How to contribute Apache Arrow Julia

Did you find a bug or have an improvement?

We recommend you first search among existing Github issues. The community may already address the same idea. If you could find the issue, you may want to contribute to the existing issue.

How do you write a patch that fixes a bug or brings an improvement?

If you cannot find the same idea in the issues, you first need to write a GitHub issue (e.g. issues in Arrow-julia) for a bug fix or planned features for the improvement. To write an issue would help the community have visibility and opportunities for collaborations before a pull request (PR) shows up. This is for the Apache way. We can use GitHub labels to identify bugs.
It should not be necessary to file an issue for some non-code changes, such as CI changes or minor documentation updates such as fixing typos.

After writing the issue, you may want to write a code by creating a PR. In the PR, it is preferable to refer to the issue number (e.g. #1) that you already created.

Do you want to propose a significant new feature or an important refactoring?

We ask that all discussions about major changes in the codebase happen publicly on the arrow-dev mailing-list.

Do you have questions about the source code, the build procedure or the development process?
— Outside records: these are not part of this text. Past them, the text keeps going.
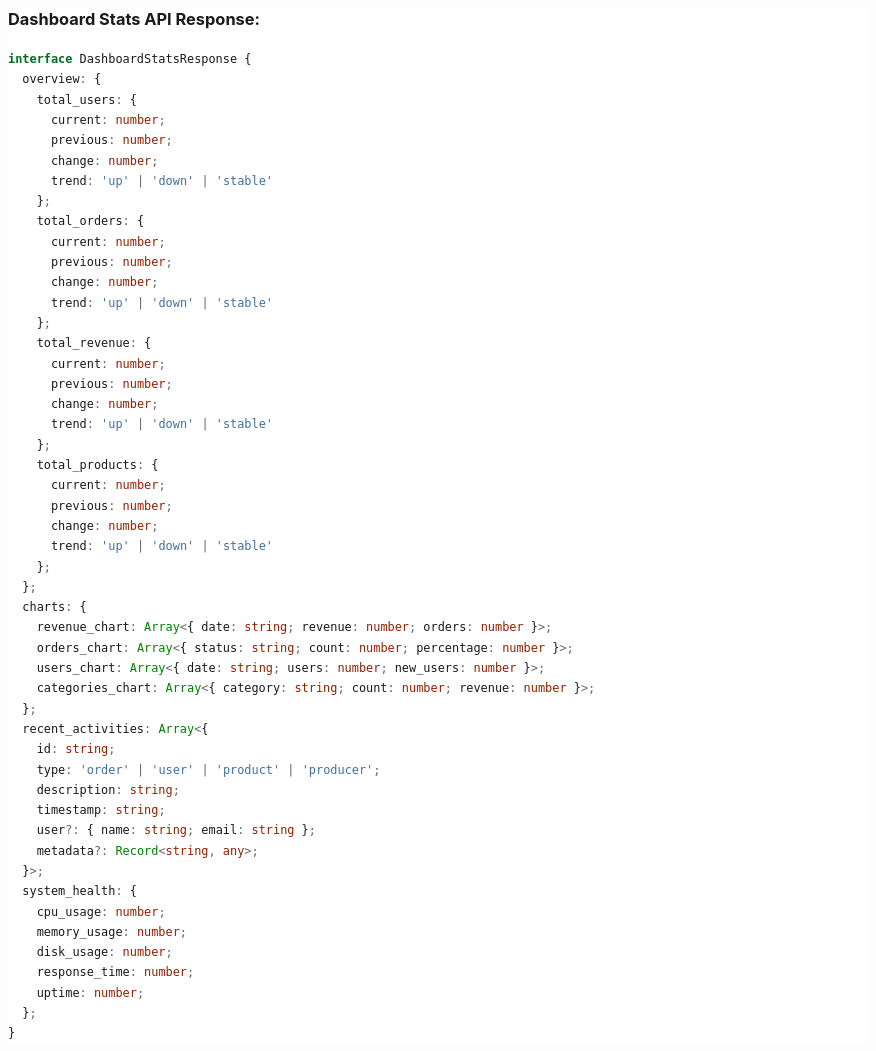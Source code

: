 ### Dashboard Stats API Response:
```typescript
interface DashboardStatsResponse {
  overview: {
    total_users: { 
      current: number; 
      previous: number; 
      change: number; 
      trend: 'up' | 'down' | 'stable' 
    };
    total_orders: { 
      current: number; 
      previous: number; 
      change: number; 
      trend: 'up' | 'down' | 'stable' 
    };
    total_revenue: { 
      current: number; 
      previous: number; 
      change: number; 
      trend: 'up' | 'down' | 'stable' 
    };
    total_products: { 
      current: number; 
      previous: number; 
      change: number; 
      trend: 'up' | 'down' | 'stable' 
    };
  };
  charts: {
    revenue_chart: Array<{ date: string; revenue: number; orders: number }>;
    orders_chart: Array<{ status: string; count: number; percentage: number }>;
    users_chart: Array<{ date: string; users: number; new_users: number }>;
    categories_chart: Array<{ category: string; count: number; revenue: number }>;
  };
  recent_activities: Array<{
    id: string;
    type: 'order' | 'user' | 'product' | 'producer';
    description: string;
    timestamp: string;
    user?: { name: string; email: string };
    metadata?: Record<string, any>;
  }>;
  system_health: {
    cpu_usage: number;
    memory_usage: number;
    disk_usage: number;
    response_time: number;
    uptime: number;
  };
}
```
You can also ask on the mailing-list, see above.

Local Development

When developing on Arrow.jl it is recommended that you run the following to ensure that any changes to ArrowTypes.jl are immediately available to Arrow.jl without requiring a release:

julia --project -e 'using Pkg; Pkg.develop(path="src/ArrowTypes")'

Release cycle

The Julia community would like an independent release cycle. Release for apache/arrow doesn‘t include the Julia implementation. The Julia implementation uses separated version scheme. (apache/arrow uses 6.0.0 as the next version but the next Julia implementation release doesn’t use 6.0.0.)